The nuclear receptors ERRa and PPARa co-ordinately control starvation-induced gene expression in hepatocytes.

Peroxisome-proliferator activated receptor a (PPARa) activation reprograms liver gene expression to support fatty acid oxidation during fasting. How PPARa engages in transcriptional programs coping with catabolic fasting responses is insufficiently understood. By applying a protein-protein interaction methodology that also captures transient interactions, we revealed the orphan nuclear receptor estrogen-related receptor a (ERRa) as a novel interaction partner of liganded PPARa and found that this interaction is enhanced following cellular nutrient starvation. Among target genes affected by PPARa-ERRa transcriptional crosstalk in fasted murine livers, multiple components of the electron transport chain were identified. Using pharmacological tools to study hepatic gene subsets under dual PPARa and ERRa control and moving from short-term to prolonged nutrient deprivation, we found that ERRa can switch from being a PPARa target gene suppressor to a marked PPARa target gene activator. Mechanistically, ERRa may control PPARa transcriptional activity via binding onto PPARa's coactivator interaction site and via facilitating cofactor relays.
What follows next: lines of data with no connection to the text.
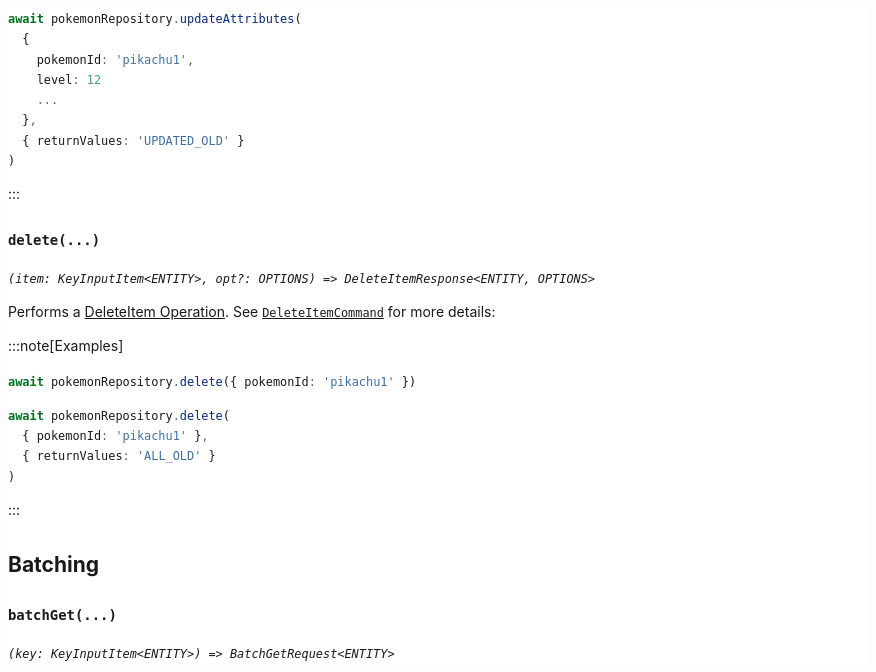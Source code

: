 </TabItem>
<TabItem value="options" label="Options">

```ts
await pokemonRepository.updateAttributes(
  {
    pokemonId: 'pikachu1',
    level: 12
    ...
  },
  { returnValues: 'UPDATED_OLD' }
)
```

</TabItem>
</Tabs>

:::

### `delete(...)`

<p style={{ marginTop: '-15px' }}><i><code>(item: KeyInputItem&lt;ENTITY&gt;, opt?: OPTIONS) => DeleteItemResponse&lt;ENTITY, OPTIONS&gt;</code></i></p>

Performs a [DeleteItem Operation](https://docs.aws.amazon.com/amazondynamodb/latest/APIReference/API_DeleteItem.html). See [`DeleteItemCommand`](../5-delete-item/index.md) for more details:

:::note[Examples]

<Tabs>
<TabItem value="usage" label="Usage">

```ts
await pokemonRepository.delete({ pokemonId: 'pikachu1' })
```

</TabItem>
<TabItem value="options" label="Options">

```ts
await pokemonRepository.delete(
  { pokemonId: 'pikachu1' },
  { returnValues: 'ALL_OLD' }
)
```

</TabItem>
</Tabs>

:::

## Batching

### `batchGet(...)`

<p style={{ marginTop: '-15px' }}><i><code>(key: KeyInputItem&lt;ENTITY&gt;) => BatchGetRequest&lt;ENTITY&gt;</code></i></p>
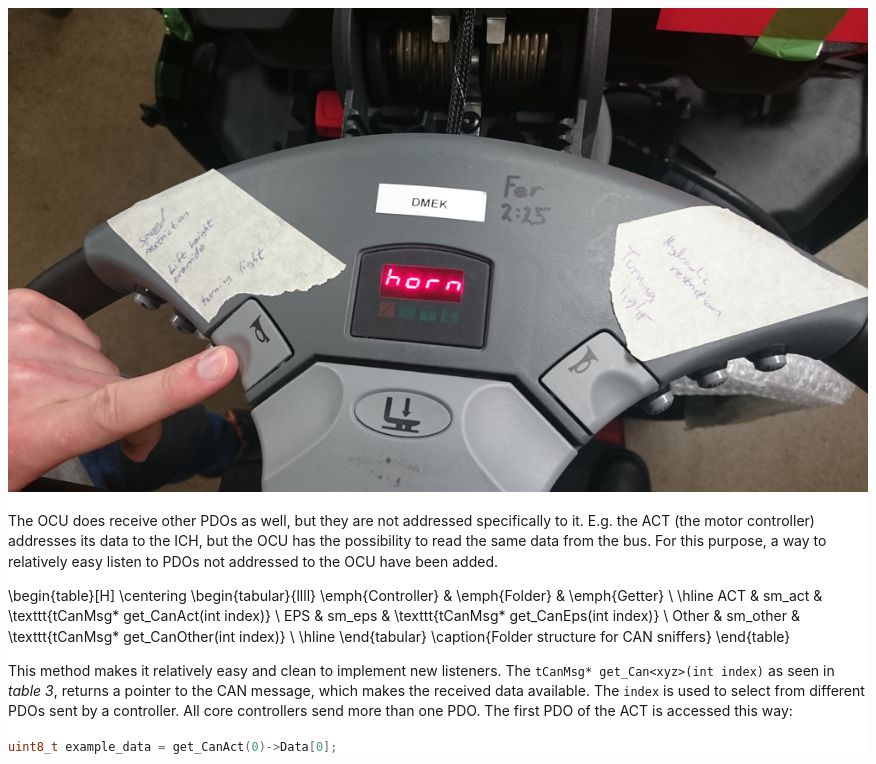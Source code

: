 ![Buttons on the handle](Images/DSC_0067.JPG)

The OCU does receive other PDOs as well, but they are not addressed specifically to it. E.g. the ACT (the motor controller) addresses its data to the ICH, but the OCU has the possibility to read the same data from the bus. For this purpose, a way to relatively easy listen to PDOs not addressed to the OCU have been added.

\begin{table}[H]
\centering
\begin{tabular}{llll}
\emph{Controller} & \emph{Folder} & \emph{Getter}     \\
\hline
ACT & sm\_act & \texttt{tCanMsg* get\_CanAct(int index)} \\
EPS & sm\_eps & \texttt{tCanMsg* get\_CanEps(int index)}  \\
Other & sm\_other & \texttt{tCanMsg* get\_CanOther(int index)} \\
\hline
\end{tabular}
\caption{Folder structure for CAN sniffers}
\end{table}

This method makes it relatively easy and clean to implement new listeners. The `tCanMsg* get_Can<xyz>(int index)` as seen in _table 3_, returns a pointer to the CAN message, which makes the received data available. The `index` is used to select from different PDOs sent by a controller. All core controllers send more than one PDO. The first PDO of the ACT is accessed this way:

```c
uint8_t example_data = get_CanAct(0)->Data[0];
```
In sum, a variety of crosstalk mechanisms between PPARa and ERRa seems to co-ordinately drive essential gene regulatory changes in the starving hepatocyte. Overall design: The transcriptomic signature underlying the ERRa and PPARa crosstalk in murine hepatocytes using RNA-sequencing of the following conditions: DMSO, PPARa-specific agonist GW7647 (GW), ERRa inverse agonist Compound 29 (C29), GW+C29.